ただし、検査を受ける前に、もしピロリ菌が見つからなければどうするのか、ピロリ菌が見つかったら除菌をするのかどうか、除菌によって何を期待するか、期待する結果が得られる証拠はあるかなどをあらかじめ考えておき、わからない点は担当医に質問して確かめておくことをお勧めします。

口臭の原因は虫歯歯周病慢性副鼻腔炎蓄膿症)などの影響が大きいと考えられます。ピロリ菌が原因になる病気で口臭が出ることもありえますが、口臭の原因として第一に考えることとは言えません。

ピロリ菌の検査では吐く息を用いる方法があります。尿素呼気法(にょうそこきほう)といいます。尿素呼気法では尿素を内服してその後吐く息に含まれる二酸化炭素の濃度を測定します。二酸化炭素は無臭です。尿素呼気法では臭いでピロリ菌の存在を判定しているわけではありません。

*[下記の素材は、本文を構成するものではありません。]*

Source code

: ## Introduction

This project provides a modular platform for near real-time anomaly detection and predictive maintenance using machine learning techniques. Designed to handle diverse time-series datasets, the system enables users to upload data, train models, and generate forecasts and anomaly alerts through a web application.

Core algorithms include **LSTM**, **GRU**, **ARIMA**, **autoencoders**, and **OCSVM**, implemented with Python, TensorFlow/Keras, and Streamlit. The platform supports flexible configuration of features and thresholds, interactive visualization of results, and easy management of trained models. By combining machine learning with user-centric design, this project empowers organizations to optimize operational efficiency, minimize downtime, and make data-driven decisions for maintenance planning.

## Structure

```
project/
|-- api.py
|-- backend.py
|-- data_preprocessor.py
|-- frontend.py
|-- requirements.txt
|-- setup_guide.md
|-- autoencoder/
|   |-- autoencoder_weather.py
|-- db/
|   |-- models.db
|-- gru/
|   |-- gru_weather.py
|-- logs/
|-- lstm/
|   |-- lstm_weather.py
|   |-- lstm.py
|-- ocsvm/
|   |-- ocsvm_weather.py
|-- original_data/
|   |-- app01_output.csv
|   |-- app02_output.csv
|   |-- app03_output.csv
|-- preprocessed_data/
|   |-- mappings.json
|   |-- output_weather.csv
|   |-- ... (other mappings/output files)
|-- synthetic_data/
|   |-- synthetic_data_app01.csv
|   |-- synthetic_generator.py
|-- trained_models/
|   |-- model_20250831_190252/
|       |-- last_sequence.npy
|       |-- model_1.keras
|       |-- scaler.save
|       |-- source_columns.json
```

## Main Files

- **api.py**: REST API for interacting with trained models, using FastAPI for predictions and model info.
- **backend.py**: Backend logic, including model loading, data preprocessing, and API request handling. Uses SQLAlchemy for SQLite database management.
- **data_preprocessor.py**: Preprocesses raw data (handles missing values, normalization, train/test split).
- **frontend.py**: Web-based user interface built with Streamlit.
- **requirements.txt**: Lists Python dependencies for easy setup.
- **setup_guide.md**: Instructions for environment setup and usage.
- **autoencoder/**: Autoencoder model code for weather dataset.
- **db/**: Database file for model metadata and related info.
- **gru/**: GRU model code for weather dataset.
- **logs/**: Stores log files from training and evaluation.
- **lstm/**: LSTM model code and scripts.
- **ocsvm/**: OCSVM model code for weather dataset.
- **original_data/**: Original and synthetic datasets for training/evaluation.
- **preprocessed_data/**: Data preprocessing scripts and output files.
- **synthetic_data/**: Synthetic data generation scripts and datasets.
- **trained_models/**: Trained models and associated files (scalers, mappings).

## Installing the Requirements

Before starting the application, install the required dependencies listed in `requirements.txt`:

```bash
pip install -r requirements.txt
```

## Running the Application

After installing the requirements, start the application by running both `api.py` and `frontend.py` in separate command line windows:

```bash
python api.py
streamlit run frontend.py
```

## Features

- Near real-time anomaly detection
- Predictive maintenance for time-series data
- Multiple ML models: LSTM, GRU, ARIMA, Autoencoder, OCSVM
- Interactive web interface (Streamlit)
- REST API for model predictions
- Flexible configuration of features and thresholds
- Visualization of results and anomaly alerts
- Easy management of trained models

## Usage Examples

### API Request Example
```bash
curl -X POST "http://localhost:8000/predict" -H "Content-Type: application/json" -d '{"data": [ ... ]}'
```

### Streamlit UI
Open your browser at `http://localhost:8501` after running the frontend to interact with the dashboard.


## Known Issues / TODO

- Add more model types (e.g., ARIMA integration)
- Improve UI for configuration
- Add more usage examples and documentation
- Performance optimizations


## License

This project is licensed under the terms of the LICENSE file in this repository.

ピロリ菌により慢性胃炎になり、消化不良などを起こしている場合には口臭の原因になることはありえるかもしれません。

口臭にはピロリ菌の影響もあるかもしれませんが、ほかの要因のほうが大きく影響します。口臭が気になる場合はピロリ菌よりもまず歯科、耳鼻咽喉科などを受診して原因について調べるといいでしょう。実際は人が気付くほどの口臭がないのに口臭を心配してしまう人もいます。

ピロリ菌の検査にはいくつか方法があります。

それぞれの特徴について解説します。

内視鏡による検査は胃の粘膜を一部つまみ取りその粘膜にピロリ菌がいるかどうかを判定します。判定の方法は、薬品を使うものが迅速ウレアーゼ試験、直接観察するものが鏡検法です。培養(ばいよう)というのは細菌が増殖しやすい環境や栄養を与えて増殖するかどうかを見る検査です。取り出した粘膜を培養してピロリ菌の塊(コロニー)ができれば粘膜にピロリ菌がいたことがわかります。

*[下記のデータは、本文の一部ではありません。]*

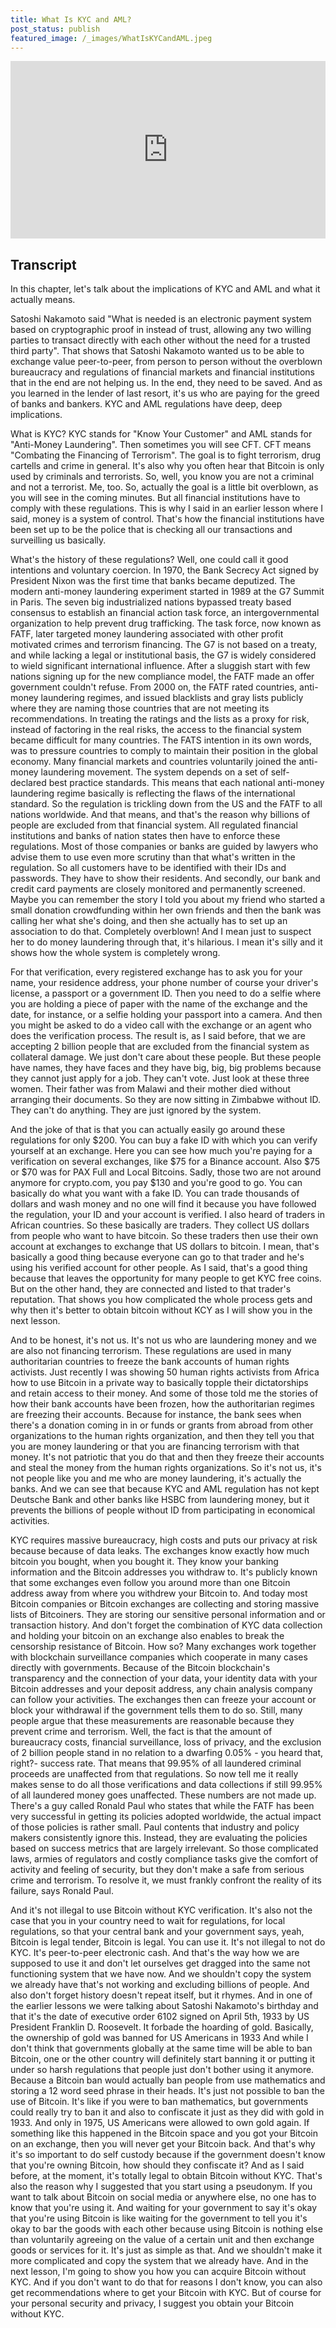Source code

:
 ```yaml
---
title: What Is KYC and AML?
post_status: publish
featured_image: /_images/WhatIsKYCandAML.jpeg
---
```


<div style="padding:56.25% 0 0 0;position:relative;"><iframe src="https://player.vimeo.com/video/843681904?badge=0&amp;autopause=0&amp;player_id=0&amp;app_id=58479" frameborder="0" allow="autoplay; fullscreen; picture-in-picture" allowfullscreen style="position:absolute;top:0;left:0;width:100%;height:100%;" title="066 What is KYC and AML"></iframe></div>

<div style="margin-bottom:30px;"></div>

## Transcript
In this chapter, let's talk about the implications of KYC and AML and what it actually means. 

Satoshi Nakamoto said "What is needed is an electronic payment system based on cryptographic proof in instead of trust, allowing any two willing parties to transact directly with each other without the need for a trusted third party". That shows that Satoshi Nakamoto wanted us to be able to exchange value peer-to-peer, from person to person without the overblown bureaucracy and regulations of financial markets and financial institutions that in the end are not helping us. In the end, they need to be saved. And as you learned in the lender of last resort, it's us who are paying for the greed of banks and bankers. KYC and AML regulations have deep, deep implications. 

What is KYC? KYC stands for "Know Your Customer" and AML stands for "Anti-Money Laundering". Then sometimes you will see CFT. CFT means "Combating the Financing of Terrorism". The goal is to fight terrorism, drug cartells and crime in general. It's also why you often hear that Bitcoin is only used by criminals and terrorists. So, well, you know you are not a criminal and not a terrorist. Me, too. So, actually the goal is a little bit overblown, as you will see in the coming minutes. But all financial institutions have to comply with these regulations. This is why I said in an earlier lesson where I said, money is a system of control. That's how the financial institutions have been set up to be the police that is checking all our transactions and surveilling us basically. 

What's the history of these regulations? Well, one could call it good intentions and voluntary coercion. In 1970, the Bank Secrecy Act signed by President Nixon was the first time that banks became deputized. The modern anti-money laundering experiment started in 1989 at the G7 Summit in Paris. The seven big industrialized nations bypassed treaty based consensus to establish an financial action task force, an intergovernmental organization to help prevent drug trafficking. The task force, now known as FATF, later targeted money laundering associated with other profit motivated crimes and terrorism financing. The G7 is not based on a treaty, and while lacking a legal or institutional basis, the G7 is widely considered to wield significant international influence. After a sluggish start with few nations signing up for the new compliance model, the FATF made an offer government couldn't refuse. From 2000 on, the FATF rated countries, anti-money laundering regimes, and issued blacklists and gray lists publicly where they are naming those countries that are not meeting its recommendations. In treating the ratings and the lists as a proxy for risk, instead of factoring in the real risks, the access to the financial system became difficult for many countries. The FATS intention in its own words, was to pressure countries to comply to maintain their position in the global economy. Many financial markets and countries voluntarily joined the anti-money laundering movement. The system depends on a set of self-declared best practice standards. This means that each national anti-money laundering regime basically is reflecting the flaws of the international standard. So the regulation is trickling down from the US and the FATF to all nations worldwide. And that means, and that's the reason why billions of people are excluded from that financial system. All regulated financial institutions and banks of nation states then have to enforce these regulations. Most of those companies or banks are guided by lawyers who advise them to use even more scrutiny than that what's written in the regulation. So all customers have to be identified with their IDs and passwords. They have to show their residents. And secondly, our bank and credit card payments are closely monitored and permanently screened. Maybe you can remember the story I told you about my friend who started a small donation crowdfunding within her own friends and then the bank was calling her what she's doing, and then she actually has to set up an association to do that. Completely overblown! And I mean just to suspect her to do money laundering through that, it's hilarious. I mean it's silly and it shows how the whole system is completely wrong. 

For that verification, every registered exchange has to ask you for your name, your residence address, your phone number of course your driver's license, a passport or a government ID. Then you need to do a selfie where you are holding a piece of paper with the name of the exchange and the date, for instance, or a selfie holding your passport into a camera. And then you might be asked to do a video call with the exchange or an agent who does the verification process. The result is, as I said before, that we are accepting 2 billion people that are excluded from the financial system as collateral damage. We just don't care about these people. But these people have names, they have faces and they have big, big, big problems because they cannot just apply for a job. They can't vote. Just look at these three women. Their father was from Malawi and their mother died without arranging their documents. So they are now sitting in Zimbabwe without ID. They can't do anything. They are just ignored by the system. 

And the joke of that is that you can actually easily go around these regulations for only $200. You can buy a fake ID with which you can verify yourself at an exchange. Here you can see how much you're paying for a verification on several exchanges, like $75 for a Binance account. Also $75 or $70 was for PAX Full and Local Bitcoins. Sadly, those two are not around anymore for crypto.com, you pay $130 and you're good to go. You can basically do what you want with a fake ID. You can trade thousands of dollars and wash money and no one will find it because you have followed the regulation, your ID and your account is verified. I also heard of traders in African countries. So these basically are traders. They collect US dollars from people who want to have bitcoin. So these traders then use their own account at exchanges to exchange that US dollars to bitcoin. I mean, that's basically a good thing because everyone can go to that trader and he's using his verified account for other people. As I said, that's a good thing because that leaves the opportunity for many people to get KYC free coins. But on the other hand, they are connected and listed to that trader's reputation. That shows you how complicated the whole process gets and why then it's better to obtain bitcoin without KCY as I will show you in the next lesson. 

And to be honest, it's not us. It's not us who are laundering money and we are also not financing terrorism. These regulations are used in many authoritarian countries to freeze the bank accounts of human rights activists. Just recently I was showing 50 human rights activists from Africa how to use Bitcoin in a private way to basically topple their dictatorships and retain access to their money. And some of those told me the stories of how their bank accounts have been frozen, how the authoritarian regimes are freezing their accounts. Because for instance, the bank sees when there's a donation coming in in or funds or grants from abroad from other organizations to the human rights organization, and then they tell you that you are money laundering or that you are financing terrorism with that money. It's not patriotic that you do that and then they freeze their accounts and steal the money from the human rights organizations. So it's not us, it's not people like you and me who are money laundering, it's actually the banks. And we can see that because KYC and AML regulation has not kept Deutsche Bank and other banks like HSBC from laundering money, but it prevents the billions of people without ID from participating in economical activities. 

KYC requires massive bureaucracy, high costs and puts our privacy at risk because because of data leaks. The exchanges know exactly how much bitcoin you bought, when you bought it. They know your banking information and the Bitcoin addresses you withdraw to. It's publicly known that some exchanges even follow you around more than one Bitcoin address away from where you withdrew your Bitcoin to. And today most Bitcoin companies or Bitcoin exchanges are collecting and storing massive lists of Bitcoiners. They are storing our sensitive personal information and or transaction history. And don't forget the combination of KYC data collection and holding your bitcoin on an exchange also enables to break the censorship resistance of Bitcoin. How so? Many exchanges work together with blockchain surveillance companies which cooperate in many cases directly with governments. Because of the Bitcoin blockchain's transparency and the connection of your data, your identity data with your Bitcoin addresses and your deposit address, any chain analysis company can follow your activities. The exchanges then can freeze your account or block your withdrawal if the government tells them to do so. Still, many people argue that these measurements are reasonable because they prevent crime and terrorism. Well, the fact is that the amount of bureaucracy costs, financial surveillance, loss of privacy, and the exclusion of 2 billion people stand in no relation to a dwarfing 0.05% - you heard that, right?- success rate. That means that 99.95% of all laundered criminal proceeds are unaffected from that regulations. So now tell me it really makes sense to do all those verifications and data collections if still 99.95% of all laundered money goes unaffected. These numbers are not made up. There's a guy called Ronald Paul who states that while the FATF has been very successful in getting its policies adopted worldwide, the actual impact of those policies is rather small. Paul contents that industry and policy makers consistently ignore this. Instead, they are evaluating the policies based on success metrics that are largely irrelevant. So those complicated laws, armies of regulators and costly compliance tasks give the comfort of activity and feeling of security, but they don't make a safe from serious crime and terrorism. To resolve it, we must frankly confront the reality of its failure, says Ronald Paul. 

And it's not illegal to use Bitcoin without KYC verification. It's also not the case that you in your country need to wait for regulations, for local regulations, so that your central bank and your government says, yeah, Bitcoin is legal tender, Bitcoin is legal. You can use it. It's not illegal to not do KYC. It's peer-to-peer electronic cash. And that's the way how we are supposed to use it and don't let ourselves get dragged into the same not functioning system that we have now. And we shouldn't copy the system we already have that's not working and excluding billions of people. And also don't forget history doesn't repeat itself, but it rhymes. And in one of the earlier lessons we were talking about Satoshi Nakamoto's birthday and that it's the date of executive order 6102 signed on April 5th, 1933 by US President Franklin D. Roosevelt. It forbade the hoarding of gold. Basically, the ownership of gold was banned for US Americans in 1933 And while I don't think that governments globally at the same time will be able to ban Bitcoin, one or the other country will definitely start banning it or putting it under so harsh regulations that people just don't bother using it anymore. Because a Bitcoin ban would actually ban people from use mathematics and storing a 12 word seed phrase in their heads. It's just not possible to ban the use of Bitcoin. It's like if you were to ban mathematics, but governments could really try to ban it and also to confiscate it just as they did with gold in 1933. And only in 1975, US Americans were allowed to own gold again. If something like this happened in the Bitcoin space and you got your Bitcoin on an exchange, then you will never get your Bitcoin back. And that's why it's so important to do self custody because if the government doesn't know that you're owning Bitcoin, how should they confiscate it? And as I said before, at the moment, it's totally legal to obtain Bitcoin without KYC. That's also the reason why I suggested that you start using a pseudonym. If you want to talk about Bitcoin on social media or anywhere else, no one has to know that you're using it. And waiting for your government to say it's okay that you're using Bitcoin is like waiting for the government to tell you it's okay to bar the goods with each other because using Bitcoin is nothing else than voluntarily agreeing on the value of a certain unit and then exchange goods or services for it. It's just as simple as that. And we shouldn't make it more complicated and copy the system that we already have. And in the next lesson, I'm going to show you how you can acquire Bitcoin without KYC. And if you don't want to do that for reasons I don't know, you can also get recommendations where to get your Bitcoin with KYC. But of course for your personal security and privacy, I suggest you obtain your Bitcoin without KYC.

尿素呼気法では尿素を飲んでその後吐く息に含まれる二酸化炭素の濃度を測定します。ピロリ菌がいる場合には二酸化炭素の濃度が高くなります。

ピロリ菌に感染した場合は、人の体は菌に対抗するために抗体という物質を作ります。抗体を調べることでピロリ菌に感染しているかを判定します。抗体の測定は尿や血液を用いることでできます。

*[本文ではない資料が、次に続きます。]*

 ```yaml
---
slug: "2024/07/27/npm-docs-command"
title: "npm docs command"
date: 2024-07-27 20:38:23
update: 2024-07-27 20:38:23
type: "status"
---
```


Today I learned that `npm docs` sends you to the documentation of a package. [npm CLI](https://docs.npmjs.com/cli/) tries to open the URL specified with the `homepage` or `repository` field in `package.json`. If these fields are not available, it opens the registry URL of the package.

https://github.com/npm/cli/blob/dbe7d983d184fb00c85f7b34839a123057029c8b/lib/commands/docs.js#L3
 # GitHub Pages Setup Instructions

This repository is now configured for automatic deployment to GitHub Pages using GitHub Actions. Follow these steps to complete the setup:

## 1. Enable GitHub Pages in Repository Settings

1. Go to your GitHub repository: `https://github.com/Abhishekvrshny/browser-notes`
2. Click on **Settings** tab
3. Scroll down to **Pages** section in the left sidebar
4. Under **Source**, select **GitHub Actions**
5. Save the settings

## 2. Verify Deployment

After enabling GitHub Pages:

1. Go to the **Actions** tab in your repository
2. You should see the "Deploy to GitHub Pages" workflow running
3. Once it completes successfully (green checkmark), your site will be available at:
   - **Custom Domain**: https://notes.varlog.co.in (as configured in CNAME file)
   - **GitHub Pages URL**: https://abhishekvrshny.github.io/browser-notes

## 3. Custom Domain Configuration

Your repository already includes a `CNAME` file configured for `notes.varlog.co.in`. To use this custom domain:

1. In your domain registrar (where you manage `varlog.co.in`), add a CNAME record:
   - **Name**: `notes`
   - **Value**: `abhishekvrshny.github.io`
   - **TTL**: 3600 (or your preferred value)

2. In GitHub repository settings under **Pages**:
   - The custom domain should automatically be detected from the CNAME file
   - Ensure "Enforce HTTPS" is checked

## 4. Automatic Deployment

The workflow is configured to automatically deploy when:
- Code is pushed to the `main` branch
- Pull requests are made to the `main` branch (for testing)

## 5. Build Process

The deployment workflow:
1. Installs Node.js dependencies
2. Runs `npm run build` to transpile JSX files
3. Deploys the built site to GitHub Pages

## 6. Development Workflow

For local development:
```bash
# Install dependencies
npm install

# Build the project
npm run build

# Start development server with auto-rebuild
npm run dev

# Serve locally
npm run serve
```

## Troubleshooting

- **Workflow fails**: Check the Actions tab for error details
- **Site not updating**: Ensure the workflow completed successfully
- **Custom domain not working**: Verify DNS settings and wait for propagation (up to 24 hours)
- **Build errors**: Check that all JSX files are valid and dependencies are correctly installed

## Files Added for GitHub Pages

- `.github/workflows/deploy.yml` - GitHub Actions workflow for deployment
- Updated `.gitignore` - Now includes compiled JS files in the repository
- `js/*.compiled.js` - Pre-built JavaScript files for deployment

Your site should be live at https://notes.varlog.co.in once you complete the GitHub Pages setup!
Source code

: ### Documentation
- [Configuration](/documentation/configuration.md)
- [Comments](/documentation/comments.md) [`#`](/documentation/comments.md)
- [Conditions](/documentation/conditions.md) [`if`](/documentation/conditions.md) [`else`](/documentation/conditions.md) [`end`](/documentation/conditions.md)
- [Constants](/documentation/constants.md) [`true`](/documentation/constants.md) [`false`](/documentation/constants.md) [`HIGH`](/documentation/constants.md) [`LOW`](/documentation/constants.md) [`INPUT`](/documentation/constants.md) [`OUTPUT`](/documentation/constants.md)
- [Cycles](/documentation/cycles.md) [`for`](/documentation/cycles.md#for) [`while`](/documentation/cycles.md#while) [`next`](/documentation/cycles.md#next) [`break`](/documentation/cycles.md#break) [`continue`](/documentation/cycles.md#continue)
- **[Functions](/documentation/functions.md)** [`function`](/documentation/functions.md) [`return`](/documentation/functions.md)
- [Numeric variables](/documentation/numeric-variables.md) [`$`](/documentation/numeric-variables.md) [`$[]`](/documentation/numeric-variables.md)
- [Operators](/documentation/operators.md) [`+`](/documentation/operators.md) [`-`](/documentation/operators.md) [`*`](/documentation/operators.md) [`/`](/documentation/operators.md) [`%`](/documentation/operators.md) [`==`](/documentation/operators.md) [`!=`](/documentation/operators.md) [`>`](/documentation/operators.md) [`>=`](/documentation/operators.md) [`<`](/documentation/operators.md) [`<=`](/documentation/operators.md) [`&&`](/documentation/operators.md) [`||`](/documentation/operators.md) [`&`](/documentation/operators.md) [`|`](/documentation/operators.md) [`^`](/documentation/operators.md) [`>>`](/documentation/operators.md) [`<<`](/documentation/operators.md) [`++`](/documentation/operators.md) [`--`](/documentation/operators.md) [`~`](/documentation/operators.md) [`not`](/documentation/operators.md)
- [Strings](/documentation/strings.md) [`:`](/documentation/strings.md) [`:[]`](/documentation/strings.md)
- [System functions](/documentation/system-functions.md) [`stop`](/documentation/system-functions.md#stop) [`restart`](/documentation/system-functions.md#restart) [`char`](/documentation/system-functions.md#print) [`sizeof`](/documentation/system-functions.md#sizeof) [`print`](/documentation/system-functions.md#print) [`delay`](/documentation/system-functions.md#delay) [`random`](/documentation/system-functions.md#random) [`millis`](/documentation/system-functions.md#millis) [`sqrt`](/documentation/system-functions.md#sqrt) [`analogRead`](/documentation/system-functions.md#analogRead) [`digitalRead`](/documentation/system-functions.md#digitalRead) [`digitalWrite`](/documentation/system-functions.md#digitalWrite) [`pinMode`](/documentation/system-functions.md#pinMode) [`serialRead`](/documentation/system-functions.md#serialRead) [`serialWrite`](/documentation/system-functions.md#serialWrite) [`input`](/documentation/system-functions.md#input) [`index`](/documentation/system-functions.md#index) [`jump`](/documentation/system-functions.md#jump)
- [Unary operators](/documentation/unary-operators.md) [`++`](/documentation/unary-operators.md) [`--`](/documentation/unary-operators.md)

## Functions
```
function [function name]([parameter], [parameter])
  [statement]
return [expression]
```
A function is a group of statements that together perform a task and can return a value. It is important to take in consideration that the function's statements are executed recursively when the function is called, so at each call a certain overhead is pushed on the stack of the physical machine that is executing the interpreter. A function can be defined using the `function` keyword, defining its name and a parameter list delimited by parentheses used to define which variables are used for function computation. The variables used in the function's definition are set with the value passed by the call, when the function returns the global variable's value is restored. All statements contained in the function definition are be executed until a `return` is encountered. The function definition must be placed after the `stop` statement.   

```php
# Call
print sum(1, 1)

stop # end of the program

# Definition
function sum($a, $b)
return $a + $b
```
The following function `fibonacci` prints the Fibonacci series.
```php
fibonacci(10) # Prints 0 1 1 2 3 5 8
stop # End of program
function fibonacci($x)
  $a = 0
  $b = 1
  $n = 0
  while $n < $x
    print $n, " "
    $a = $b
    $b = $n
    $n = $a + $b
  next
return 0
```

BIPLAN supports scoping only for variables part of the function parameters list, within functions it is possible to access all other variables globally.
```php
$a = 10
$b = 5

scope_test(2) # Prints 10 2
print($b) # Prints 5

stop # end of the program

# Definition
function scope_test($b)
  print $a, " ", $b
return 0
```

抗原とはピロリ菌の一部です。ピロリ菌の抗原は便中に排泄されます。便中の抗原を測定することでピロリ菌に感染しているかを判定することができます。

ピロリ菌の検査方法ごとの性能を表にまとめます。表中の数字は除菌前の数字です。

  感度 特異度
迅速ウレアーゼ活性 85-95% 95-100%
鏡検法(HE染色) 47-99% 72-100%
培養法 68-98% 100%
尿素呼気試験 95% 95%
ヘリコバクター・ピロリ抗体測定(血清) 91-100% 50-91%
便中ヘリコバクター・ピロリ抗原測定 96% 97%

参考:日本ヘリコバクター学会誌 2009,Vol 10 supplement

感度とは、ピロリ菌に感染している人のうち検査で正しく指摘できる割合です。感度の高い検査で陰性であった人は、ピロリ菌感染の可能性が低いと言えます。

特異度はピロリ菌に感染していない人のうち検査で正しく陰性と出る人の割合です。特異度の高い検査で陽性となった場合はピロリ菌感染の可能性が高いと言えます。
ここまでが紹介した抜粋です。